I had one policy about our new roommate: She couldn't sleep in our bedroom. Of course, establishing the rule proved much easier than enforcing it. We slept upstairs in our bed that first night, wondering what she might be doing downstairs in her bed. The next night, she crept her way up to our door and we ordered her back down. Guilt kept me up, though, and I decided to check on her.
When you discover a frail, four-legged little thing cuddled up with a slipper, you quickly learn how those parents wind up sleeping with a toddler between them for years. When you tell your husband it was his slipper, you hear words you never thought possible.
With Penny slumbering away in a bed right next to ours, we could both finally do the same. But not before my husband whispered this: "You know, before I didn't really care, but man, I really hate Michael Vick now."
That's how you melt the heart of a woman who lives with a sports fanatic. For him to say that about the star NFL quarterback who, at the time, was serving a prison sentence for operating a dog-fighting ring, sounded nothing short of a puppy lullaby. And, he's been singing in that key ever since.
Penny just turned 5 in human years, which means she's my age in dog years. That might explain why she thinks she's my shadow.
I can walk up the stairs, down the stairs, out the back door, around the pool, through the front door and one thing is certain. She will be trotting along beside me the whole time, tail wagging. She even lies on our bed and stares at the bathroom door while I shower. Some might call her a creepy stalker. I call her a loyal companion.
But it's only because I'm the woman of the house. We've had friends of ours, couples, dogsit her when we go away. She'll buddy up with the female half of the couple. The male half still gives her the shakes.
The other day I saw something that lent some perspective. My husband snapped his fingers and Penny obediently ran to the top of a short stack of stairs in our living room. She sat so upright, her dark eyes staring at his and refusing to blink.

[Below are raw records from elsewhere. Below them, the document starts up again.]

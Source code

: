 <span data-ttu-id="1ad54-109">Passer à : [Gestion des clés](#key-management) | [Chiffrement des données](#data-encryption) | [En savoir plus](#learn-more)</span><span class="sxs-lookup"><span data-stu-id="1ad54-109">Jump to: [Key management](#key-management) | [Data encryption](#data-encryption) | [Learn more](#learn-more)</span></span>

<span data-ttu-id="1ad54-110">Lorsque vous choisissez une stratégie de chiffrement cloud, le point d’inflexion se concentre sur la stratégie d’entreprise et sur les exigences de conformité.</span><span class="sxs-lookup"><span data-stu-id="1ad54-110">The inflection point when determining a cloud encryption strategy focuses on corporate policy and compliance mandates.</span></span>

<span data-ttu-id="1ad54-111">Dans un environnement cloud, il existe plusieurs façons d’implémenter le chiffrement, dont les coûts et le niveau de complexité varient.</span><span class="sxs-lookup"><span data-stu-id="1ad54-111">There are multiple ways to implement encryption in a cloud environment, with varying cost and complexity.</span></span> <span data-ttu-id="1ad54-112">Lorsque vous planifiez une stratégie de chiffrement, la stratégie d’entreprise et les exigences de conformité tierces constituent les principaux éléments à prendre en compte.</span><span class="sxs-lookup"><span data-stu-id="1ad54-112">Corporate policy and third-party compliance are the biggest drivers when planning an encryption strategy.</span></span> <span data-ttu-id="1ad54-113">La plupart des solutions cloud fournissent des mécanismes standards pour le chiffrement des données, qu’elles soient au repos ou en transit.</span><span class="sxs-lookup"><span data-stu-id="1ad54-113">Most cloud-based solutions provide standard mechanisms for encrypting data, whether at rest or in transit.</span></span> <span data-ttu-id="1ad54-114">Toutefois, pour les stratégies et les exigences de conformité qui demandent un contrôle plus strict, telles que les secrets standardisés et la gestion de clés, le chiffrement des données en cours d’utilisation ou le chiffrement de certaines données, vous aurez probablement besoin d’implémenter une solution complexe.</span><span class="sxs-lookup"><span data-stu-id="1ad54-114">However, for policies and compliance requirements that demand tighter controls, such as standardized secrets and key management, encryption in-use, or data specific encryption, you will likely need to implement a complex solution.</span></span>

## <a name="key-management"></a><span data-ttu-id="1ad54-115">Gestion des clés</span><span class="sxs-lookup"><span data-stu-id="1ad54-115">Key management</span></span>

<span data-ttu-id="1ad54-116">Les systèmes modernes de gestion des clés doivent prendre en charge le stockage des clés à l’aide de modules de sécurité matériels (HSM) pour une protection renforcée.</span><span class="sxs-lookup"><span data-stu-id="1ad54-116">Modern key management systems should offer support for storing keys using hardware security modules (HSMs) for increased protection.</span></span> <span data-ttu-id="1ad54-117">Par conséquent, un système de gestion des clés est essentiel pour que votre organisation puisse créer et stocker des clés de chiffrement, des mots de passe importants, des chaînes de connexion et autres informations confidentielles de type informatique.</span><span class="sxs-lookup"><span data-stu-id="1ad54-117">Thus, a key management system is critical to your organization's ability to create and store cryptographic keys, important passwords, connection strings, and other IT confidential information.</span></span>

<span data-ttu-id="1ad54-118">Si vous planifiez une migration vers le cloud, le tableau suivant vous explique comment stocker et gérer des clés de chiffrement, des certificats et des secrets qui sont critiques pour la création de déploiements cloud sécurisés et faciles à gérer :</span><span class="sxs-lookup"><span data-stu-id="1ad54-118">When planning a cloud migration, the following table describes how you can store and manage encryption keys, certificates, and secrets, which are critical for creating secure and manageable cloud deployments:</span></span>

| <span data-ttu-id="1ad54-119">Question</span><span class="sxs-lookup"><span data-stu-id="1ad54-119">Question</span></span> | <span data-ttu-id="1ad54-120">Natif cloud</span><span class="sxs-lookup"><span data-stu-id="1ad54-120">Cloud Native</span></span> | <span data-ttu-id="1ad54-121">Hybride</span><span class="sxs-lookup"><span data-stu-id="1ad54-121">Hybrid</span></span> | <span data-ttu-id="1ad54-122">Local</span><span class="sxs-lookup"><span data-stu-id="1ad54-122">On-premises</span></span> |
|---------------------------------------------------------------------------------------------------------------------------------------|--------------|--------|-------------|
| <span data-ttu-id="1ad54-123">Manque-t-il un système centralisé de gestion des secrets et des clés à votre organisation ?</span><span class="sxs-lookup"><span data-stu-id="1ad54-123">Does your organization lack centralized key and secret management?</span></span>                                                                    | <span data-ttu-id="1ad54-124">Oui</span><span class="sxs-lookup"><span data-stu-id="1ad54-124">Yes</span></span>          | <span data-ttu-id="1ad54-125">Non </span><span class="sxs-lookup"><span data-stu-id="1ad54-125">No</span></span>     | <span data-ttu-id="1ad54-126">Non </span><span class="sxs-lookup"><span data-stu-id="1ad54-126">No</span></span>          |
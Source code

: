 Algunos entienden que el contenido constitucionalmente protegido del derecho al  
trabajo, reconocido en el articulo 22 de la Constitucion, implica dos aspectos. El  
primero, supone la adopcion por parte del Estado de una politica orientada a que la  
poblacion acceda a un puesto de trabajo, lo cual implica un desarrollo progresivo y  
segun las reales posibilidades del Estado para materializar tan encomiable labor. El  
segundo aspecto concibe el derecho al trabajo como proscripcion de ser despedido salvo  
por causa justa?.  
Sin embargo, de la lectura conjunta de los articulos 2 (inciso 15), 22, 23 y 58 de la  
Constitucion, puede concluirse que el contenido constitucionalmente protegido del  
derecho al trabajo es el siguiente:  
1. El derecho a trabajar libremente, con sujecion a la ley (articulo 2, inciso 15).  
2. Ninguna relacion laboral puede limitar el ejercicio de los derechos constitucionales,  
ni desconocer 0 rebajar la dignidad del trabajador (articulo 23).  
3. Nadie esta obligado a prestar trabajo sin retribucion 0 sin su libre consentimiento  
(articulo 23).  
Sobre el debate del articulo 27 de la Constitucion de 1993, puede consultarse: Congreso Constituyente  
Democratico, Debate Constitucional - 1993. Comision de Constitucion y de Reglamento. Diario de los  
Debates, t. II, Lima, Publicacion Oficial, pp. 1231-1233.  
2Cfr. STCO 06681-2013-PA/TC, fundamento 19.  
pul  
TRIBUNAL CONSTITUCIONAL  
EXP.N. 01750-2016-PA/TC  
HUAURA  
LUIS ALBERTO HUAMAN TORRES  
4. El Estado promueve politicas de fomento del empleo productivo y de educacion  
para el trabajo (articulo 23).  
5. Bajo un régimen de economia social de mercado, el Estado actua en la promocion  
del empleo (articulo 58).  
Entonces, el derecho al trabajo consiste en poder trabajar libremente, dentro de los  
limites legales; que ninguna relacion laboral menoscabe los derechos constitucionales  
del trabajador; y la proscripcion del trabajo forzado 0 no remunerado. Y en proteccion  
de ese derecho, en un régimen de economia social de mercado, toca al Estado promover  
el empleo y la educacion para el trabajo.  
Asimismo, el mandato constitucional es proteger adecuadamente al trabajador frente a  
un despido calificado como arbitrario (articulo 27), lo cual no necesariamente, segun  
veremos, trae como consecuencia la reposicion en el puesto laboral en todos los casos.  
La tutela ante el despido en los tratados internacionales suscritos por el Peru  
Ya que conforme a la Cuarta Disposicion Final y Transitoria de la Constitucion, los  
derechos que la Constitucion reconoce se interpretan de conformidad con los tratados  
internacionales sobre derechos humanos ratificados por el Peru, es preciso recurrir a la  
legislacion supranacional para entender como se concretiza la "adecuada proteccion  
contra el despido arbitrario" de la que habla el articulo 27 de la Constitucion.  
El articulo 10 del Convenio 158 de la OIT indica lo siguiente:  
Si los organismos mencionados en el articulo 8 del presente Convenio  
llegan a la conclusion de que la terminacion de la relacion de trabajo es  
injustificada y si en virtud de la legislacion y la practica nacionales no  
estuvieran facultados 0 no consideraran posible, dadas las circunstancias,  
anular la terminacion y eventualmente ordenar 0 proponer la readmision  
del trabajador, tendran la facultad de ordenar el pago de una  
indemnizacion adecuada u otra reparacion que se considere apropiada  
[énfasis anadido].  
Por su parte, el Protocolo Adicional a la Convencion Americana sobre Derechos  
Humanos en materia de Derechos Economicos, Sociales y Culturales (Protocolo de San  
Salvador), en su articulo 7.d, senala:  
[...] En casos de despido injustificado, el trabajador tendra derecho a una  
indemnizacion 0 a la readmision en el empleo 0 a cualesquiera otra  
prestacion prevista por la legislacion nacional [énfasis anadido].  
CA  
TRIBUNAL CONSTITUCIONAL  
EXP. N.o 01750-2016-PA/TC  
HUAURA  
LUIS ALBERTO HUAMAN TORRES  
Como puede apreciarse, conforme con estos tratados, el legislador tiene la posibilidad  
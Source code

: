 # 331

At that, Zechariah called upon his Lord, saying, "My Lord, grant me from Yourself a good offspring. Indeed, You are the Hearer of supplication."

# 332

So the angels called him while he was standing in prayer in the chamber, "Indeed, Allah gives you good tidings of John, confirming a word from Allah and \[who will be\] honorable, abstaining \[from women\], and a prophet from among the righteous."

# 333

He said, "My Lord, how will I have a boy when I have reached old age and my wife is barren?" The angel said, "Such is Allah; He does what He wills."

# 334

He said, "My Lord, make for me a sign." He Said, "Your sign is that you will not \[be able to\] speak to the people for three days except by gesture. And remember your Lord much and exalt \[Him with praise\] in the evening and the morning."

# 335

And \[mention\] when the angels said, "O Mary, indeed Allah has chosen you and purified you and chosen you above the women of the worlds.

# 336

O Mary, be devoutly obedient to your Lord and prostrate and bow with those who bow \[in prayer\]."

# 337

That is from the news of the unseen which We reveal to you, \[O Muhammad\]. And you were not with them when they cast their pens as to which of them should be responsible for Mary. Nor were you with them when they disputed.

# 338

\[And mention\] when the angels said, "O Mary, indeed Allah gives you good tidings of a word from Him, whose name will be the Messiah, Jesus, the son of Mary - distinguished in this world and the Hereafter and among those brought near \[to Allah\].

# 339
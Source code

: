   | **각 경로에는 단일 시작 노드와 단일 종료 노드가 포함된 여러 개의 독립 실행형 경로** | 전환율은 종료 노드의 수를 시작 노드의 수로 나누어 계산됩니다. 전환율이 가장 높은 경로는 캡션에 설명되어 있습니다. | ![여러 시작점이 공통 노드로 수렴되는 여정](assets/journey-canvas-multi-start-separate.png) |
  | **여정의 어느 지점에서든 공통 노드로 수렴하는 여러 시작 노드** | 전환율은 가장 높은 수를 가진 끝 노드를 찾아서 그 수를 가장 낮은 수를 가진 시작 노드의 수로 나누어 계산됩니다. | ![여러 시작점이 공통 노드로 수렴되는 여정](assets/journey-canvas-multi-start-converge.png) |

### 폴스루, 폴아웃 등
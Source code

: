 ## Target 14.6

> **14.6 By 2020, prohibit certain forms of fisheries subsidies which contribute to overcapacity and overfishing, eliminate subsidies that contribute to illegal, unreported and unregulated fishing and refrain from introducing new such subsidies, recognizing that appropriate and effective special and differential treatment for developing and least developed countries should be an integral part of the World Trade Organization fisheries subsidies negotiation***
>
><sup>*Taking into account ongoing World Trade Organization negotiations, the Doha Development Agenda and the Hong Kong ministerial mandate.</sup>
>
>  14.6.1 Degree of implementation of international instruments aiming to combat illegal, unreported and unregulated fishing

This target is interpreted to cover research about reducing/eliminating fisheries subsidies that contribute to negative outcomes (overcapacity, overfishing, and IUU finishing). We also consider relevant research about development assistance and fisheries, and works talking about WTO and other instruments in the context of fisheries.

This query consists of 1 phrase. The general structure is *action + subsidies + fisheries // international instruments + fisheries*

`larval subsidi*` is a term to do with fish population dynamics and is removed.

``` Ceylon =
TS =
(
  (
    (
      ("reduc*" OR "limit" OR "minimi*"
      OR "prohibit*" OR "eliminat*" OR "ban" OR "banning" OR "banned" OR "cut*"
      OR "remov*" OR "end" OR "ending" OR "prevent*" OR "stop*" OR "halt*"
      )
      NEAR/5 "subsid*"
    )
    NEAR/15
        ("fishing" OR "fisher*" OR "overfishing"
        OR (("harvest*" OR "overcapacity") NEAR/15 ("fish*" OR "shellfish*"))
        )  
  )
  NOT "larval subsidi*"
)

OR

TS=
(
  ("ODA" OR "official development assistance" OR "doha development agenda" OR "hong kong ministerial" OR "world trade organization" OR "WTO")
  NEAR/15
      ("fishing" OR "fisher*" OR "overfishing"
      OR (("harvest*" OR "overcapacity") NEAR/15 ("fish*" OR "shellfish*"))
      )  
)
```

I wish I could tell you what came next. It was the routine that struck me. Clearly, they'd done this before. My husband and I work opposite schedules, so surely he and Penny have their own relationship, their own drills. But, for an untrained dog to react that quickly to snapping fingers fascinated me.
I inquired about it, shocked. He answered, casually. "That's where I say goodbye to her every day."
And that's why, at the dog-age of 35, Penny trusts and loves only one man.